My research interests center on understanding developmental regulation and cell-to-cell communication in bacteria using Myxococcus xanthus as the model organism. 

M.xanthus belongs to class of microorganisms called myxobacteria. They are a diverse group of gram-negative rod shaped bacteria found ubiquitously in soil. They exhibit social behavior that depends on close cell-to-cell interaction. They are predatory, and have been described as traveling in “wolf-packs”, devouring prey bacteria, yeast, and other organic detritus, digesting them by secretion of lytic exoenzymes. When starved of nutrients,the bacteria aggregate into fruiting bodies, where rod-shaped cells undergo complex remodeling to become spherical dormant spores. Spores germinate when favorable conditions return.

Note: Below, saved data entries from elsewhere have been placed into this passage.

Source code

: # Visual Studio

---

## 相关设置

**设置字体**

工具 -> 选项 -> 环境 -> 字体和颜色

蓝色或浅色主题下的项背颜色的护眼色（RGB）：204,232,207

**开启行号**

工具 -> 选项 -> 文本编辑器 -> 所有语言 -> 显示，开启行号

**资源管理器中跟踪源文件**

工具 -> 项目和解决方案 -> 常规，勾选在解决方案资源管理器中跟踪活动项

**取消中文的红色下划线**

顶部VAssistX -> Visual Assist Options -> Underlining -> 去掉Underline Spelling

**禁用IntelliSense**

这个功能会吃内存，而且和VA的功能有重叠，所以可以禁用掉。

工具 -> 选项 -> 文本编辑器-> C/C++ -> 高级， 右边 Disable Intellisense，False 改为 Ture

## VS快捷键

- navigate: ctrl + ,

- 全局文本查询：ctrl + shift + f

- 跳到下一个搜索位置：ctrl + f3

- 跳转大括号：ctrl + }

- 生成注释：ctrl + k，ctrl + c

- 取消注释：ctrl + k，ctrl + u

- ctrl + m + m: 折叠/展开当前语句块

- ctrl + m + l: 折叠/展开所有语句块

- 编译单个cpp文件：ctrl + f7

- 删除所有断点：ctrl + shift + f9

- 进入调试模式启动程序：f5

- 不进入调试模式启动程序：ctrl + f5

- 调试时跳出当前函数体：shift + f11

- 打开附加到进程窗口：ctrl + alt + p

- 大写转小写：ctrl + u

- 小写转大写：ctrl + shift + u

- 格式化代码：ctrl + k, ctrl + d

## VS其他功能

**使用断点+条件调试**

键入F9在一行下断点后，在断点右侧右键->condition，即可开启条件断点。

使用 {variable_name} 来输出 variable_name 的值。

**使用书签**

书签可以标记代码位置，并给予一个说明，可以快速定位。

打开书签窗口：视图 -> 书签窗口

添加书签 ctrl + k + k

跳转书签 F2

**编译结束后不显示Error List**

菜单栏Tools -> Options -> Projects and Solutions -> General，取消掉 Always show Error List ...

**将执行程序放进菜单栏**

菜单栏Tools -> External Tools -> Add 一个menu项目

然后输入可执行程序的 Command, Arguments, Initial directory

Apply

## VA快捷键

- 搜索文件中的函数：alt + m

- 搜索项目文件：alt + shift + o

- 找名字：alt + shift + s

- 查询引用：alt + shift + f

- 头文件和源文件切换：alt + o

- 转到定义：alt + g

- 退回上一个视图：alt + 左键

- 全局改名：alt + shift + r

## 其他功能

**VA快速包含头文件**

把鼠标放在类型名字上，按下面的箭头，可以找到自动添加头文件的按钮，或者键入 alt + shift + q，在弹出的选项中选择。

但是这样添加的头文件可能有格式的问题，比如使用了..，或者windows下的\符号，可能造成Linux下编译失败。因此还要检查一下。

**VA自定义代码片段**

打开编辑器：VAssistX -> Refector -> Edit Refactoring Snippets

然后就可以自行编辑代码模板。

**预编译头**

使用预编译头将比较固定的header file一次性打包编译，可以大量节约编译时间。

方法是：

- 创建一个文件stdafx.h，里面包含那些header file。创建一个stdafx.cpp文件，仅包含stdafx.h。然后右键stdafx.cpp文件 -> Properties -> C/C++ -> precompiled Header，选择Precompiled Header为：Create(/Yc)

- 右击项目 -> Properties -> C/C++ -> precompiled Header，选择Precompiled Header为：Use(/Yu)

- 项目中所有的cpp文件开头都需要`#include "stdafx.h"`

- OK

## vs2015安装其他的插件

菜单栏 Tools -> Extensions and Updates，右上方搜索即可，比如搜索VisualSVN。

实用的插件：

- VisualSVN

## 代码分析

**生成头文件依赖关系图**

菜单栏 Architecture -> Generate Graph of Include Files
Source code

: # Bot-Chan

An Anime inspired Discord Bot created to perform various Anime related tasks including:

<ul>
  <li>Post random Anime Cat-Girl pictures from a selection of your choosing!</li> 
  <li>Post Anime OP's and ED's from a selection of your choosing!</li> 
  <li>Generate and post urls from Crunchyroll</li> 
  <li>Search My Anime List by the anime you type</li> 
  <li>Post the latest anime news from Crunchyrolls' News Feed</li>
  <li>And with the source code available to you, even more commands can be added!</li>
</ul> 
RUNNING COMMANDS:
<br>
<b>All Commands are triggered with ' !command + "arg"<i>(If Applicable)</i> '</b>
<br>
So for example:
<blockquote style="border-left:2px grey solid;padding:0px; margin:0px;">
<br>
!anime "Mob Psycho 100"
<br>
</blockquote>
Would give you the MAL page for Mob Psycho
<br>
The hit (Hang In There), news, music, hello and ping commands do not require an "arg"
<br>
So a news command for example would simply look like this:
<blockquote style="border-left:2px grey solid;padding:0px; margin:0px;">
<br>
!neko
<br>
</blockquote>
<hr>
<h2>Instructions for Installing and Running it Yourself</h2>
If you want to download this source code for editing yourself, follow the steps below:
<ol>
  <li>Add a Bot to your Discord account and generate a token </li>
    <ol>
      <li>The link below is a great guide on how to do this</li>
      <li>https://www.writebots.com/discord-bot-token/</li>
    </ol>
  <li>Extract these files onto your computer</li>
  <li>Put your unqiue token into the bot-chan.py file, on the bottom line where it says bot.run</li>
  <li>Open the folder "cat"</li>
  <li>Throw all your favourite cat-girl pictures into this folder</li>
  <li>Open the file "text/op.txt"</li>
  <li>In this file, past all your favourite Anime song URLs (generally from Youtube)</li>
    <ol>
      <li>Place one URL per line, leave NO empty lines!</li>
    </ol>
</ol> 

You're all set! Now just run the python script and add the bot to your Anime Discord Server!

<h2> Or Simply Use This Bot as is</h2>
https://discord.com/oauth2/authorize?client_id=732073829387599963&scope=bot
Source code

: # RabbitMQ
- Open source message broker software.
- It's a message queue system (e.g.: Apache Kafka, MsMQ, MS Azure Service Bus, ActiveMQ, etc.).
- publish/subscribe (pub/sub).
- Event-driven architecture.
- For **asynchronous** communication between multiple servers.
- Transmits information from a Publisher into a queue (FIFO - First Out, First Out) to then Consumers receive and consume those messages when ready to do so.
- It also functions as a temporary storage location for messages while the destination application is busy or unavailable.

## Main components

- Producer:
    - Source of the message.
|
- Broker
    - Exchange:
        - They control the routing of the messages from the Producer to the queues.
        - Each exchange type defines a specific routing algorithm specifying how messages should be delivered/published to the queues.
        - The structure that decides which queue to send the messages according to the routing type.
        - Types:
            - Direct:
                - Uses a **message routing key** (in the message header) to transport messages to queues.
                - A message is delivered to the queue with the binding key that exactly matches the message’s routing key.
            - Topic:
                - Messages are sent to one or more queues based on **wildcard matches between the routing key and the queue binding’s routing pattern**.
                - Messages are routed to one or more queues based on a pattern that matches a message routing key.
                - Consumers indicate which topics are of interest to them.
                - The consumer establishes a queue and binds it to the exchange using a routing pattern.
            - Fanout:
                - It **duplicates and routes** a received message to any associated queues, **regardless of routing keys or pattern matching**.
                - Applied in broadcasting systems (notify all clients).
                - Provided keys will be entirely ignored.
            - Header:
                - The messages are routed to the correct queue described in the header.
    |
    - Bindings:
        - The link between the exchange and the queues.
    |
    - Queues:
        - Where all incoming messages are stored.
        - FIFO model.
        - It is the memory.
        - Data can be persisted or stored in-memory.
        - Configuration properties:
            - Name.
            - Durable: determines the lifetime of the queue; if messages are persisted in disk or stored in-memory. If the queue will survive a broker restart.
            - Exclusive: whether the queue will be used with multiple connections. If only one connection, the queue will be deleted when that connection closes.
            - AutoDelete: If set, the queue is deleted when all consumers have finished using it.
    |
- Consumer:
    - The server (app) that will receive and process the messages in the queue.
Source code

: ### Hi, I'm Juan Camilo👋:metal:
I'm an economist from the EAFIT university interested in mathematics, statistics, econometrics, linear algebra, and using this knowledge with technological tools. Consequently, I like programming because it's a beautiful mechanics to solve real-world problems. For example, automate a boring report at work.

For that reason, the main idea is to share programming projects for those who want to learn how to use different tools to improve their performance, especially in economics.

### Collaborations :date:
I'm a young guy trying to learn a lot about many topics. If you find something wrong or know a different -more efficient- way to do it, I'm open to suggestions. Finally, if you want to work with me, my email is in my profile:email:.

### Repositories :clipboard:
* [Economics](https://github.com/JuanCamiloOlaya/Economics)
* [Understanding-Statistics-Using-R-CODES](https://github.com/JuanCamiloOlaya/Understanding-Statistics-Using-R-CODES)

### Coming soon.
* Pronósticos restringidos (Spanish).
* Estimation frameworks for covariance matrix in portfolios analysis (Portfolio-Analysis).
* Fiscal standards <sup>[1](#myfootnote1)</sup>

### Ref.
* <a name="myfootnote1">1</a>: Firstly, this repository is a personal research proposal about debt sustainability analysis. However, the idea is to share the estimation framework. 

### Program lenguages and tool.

Starvation-induced development is a fascinating process, which is spatially and temporally regulated by a series of biochemical signals. 

In my research program, I integrate microbiological, molecular, biochemical, and next-gen sequencing approaches to solve fundamental questions in cell-signaling and gene regulation. The M. xanthus genome codes for an abundance of proteins predicted to be involved in signal sensing and integration of transcriptional responses, and the bacterium is readily amenable to genetic manipulation. This makes it an excellent model system to study cell differentiation, and to investigate the mechanisms by which microbial communities sense and respond to environmental and cell-to-cell signals.